Lines with the word "literals" in them are the ones to copy from the records.
[Start of Attachment]
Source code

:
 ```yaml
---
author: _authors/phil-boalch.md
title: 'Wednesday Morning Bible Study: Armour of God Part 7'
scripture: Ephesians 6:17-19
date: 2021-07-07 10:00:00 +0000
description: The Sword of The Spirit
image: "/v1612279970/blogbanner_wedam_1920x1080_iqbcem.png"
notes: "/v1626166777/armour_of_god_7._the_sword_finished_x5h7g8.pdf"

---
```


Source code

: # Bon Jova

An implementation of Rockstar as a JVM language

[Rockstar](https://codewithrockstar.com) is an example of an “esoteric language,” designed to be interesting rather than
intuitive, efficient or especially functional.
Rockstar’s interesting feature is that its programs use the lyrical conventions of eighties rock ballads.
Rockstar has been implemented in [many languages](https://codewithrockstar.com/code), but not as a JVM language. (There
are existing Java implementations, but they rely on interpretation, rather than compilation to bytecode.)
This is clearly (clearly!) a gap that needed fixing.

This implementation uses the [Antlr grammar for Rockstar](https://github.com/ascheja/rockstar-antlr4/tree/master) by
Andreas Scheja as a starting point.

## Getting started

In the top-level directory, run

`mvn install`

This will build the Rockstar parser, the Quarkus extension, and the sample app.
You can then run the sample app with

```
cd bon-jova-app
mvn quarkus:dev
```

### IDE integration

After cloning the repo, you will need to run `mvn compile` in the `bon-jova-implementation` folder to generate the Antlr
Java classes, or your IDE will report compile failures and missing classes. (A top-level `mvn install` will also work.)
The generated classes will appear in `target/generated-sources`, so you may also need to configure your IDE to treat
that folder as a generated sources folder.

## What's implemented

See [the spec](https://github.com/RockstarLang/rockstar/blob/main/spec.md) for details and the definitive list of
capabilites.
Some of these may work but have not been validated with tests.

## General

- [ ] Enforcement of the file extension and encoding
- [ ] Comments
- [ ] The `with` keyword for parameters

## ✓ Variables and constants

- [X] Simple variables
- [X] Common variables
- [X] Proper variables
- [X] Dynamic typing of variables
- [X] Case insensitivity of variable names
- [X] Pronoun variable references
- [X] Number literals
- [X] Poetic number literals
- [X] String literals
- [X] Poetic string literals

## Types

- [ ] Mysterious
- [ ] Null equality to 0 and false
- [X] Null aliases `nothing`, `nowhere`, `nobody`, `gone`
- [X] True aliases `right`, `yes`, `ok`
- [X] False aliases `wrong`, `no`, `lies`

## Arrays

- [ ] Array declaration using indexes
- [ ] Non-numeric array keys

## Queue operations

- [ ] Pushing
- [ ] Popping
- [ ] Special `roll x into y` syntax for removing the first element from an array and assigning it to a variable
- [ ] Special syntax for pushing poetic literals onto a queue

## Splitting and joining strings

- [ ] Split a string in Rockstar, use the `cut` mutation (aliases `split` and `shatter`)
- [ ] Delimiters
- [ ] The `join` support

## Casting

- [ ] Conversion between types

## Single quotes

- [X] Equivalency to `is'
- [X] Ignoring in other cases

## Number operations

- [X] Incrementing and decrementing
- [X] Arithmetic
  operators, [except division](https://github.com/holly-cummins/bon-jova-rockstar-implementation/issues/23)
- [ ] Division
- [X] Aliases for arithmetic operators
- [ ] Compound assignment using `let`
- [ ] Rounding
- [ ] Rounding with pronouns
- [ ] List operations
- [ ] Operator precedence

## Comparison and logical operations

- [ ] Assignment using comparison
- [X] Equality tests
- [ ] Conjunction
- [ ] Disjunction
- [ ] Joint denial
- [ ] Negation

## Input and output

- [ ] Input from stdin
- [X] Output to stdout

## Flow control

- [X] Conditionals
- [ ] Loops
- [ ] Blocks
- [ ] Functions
[End of Attachment]
▶ [Reply]
- [X] Number literals
- [X] Poetic number literals
- [X] String literals
- [X] Poetic string literals
- [ ] Special syntax for pushing poetic literals onto a queue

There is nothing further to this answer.